Records from a dataset
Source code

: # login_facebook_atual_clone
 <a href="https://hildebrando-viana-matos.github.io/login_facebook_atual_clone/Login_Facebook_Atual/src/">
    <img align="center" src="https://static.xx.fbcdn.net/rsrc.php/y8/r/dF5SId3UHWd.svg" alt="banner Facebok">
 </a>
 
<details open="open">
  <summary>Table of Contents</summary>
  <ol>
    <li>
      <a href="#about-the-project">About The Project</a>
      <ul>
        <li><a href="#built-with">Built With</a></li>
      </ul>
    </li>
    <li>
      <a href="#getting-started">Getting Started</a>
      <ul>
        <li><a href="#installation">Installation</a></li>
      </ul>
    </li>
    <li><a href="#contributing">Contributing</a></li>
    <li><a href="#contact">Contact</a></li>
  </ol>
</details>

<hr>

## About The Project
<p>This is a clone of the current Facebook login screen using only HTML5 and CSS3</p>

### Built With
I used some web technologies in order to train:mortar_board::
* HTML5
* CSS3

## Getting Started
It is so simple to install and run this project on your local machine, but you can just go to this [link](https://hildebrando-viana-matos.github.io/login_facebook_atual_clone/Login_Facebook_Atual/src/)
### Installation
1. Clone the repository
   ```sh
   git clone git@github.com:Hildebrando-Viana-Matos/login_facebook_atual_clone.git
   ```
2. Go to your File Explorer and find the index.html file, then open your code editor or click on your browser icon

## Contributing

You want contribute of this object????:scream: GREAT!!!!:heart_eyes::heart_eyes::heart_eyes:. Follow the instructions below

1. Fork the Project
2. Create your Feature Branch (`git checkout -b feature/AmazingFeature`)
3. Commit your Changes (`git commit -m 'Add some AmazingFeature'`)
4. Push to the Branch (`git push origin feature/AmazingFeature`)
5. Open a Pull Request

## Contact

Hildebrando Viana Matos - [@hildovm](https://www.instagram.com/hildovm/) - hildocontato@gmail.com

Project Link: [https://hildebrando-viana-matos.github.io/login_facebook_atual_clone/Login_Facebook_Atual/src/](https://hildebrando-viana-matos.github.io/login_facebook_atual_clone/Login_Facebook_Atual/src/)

* Instructions for the task *
Provide an exact reproduction of all the entries shown above.

* Task answer *
Source code

: # login_facebook_atual_clone
 <a href="https://hildebrando-viana-matos.github.io/login_facebook_atual_clone/Login_Facebook_Atual/src/">
    <img align="center" src="https://static.xx.fbcdn.net/rsrc.php/y8/r/dF5SId3UHWd.svg" alt="banner Facebok">
 </a>
 
<details open="open">
  <summary>Table of Contents</summary>
  <ol>
    <li>
      <a href="#about-the-project">About The Project</a>
      <ul>
        <li><a href="#built-with">Built With</a></li>
      </ul>
    </li>
    <li>
      <a href="#getting-started">Getting Started</a>
      <ul>
        <li><a href="#installation">Installation</a></li>
      </ul>
    </li>
    <li><a href="#contributing">Contributing</a></li>
    <li><a href="#contact">Contact</a></li>
  </ol>
</details>

<hr>

## About The Project
<p>This is a clone of the current Facebook login screen using only HTML5 and CSS3</p>

### Built With
I used some web technologies in order to train:mortar_board::
* HTML5
* CSS3

## Getting Started
It is so simple to install and run this project on your local machine, but you can just go to this [link](https://hildebrando-viana-matos.github.io/login_facebook_atual_clone/Login_Facebook_Atual/src/)
### Installation
1. Clone the repository
   ```sh
   git clone git@github.com:Hildebrando-Viana-Matos/login_facebook_atual_clone.git
   ```
2. Go to your File Explorer and find the index.html file, then open your code editor or click on your browser icon

## Contributing

You want contribute of this object????:scream: GREAT!!!!:heart_eyes::heart_eyes::heart_eyes:. Follow the instructions below

1. Fork the Project
2. Create your Feature Branch (`git checkout -b feature/AmazingFeature`)
3. Commit your Changes (`git commit -m 'Add some AmazingFeature'`)
4. Push to the Branch (`git push origin feature/AmazingFeature`)
5. Open a Pull Request

## Contact

Hildebrando Viana Matos - [@hildovm](https://www.instagram.com/hildovm/) - hildocontato@gmail.com

Project Link: [https://hildebrando-viana-matos.github.io/login_facebook_atual_clone/Login_Facebook_Atual/src/](https://hildebrando-viana-matos.github.io/login_facebook_atual_clone/Login_Facebook_Atual/src/)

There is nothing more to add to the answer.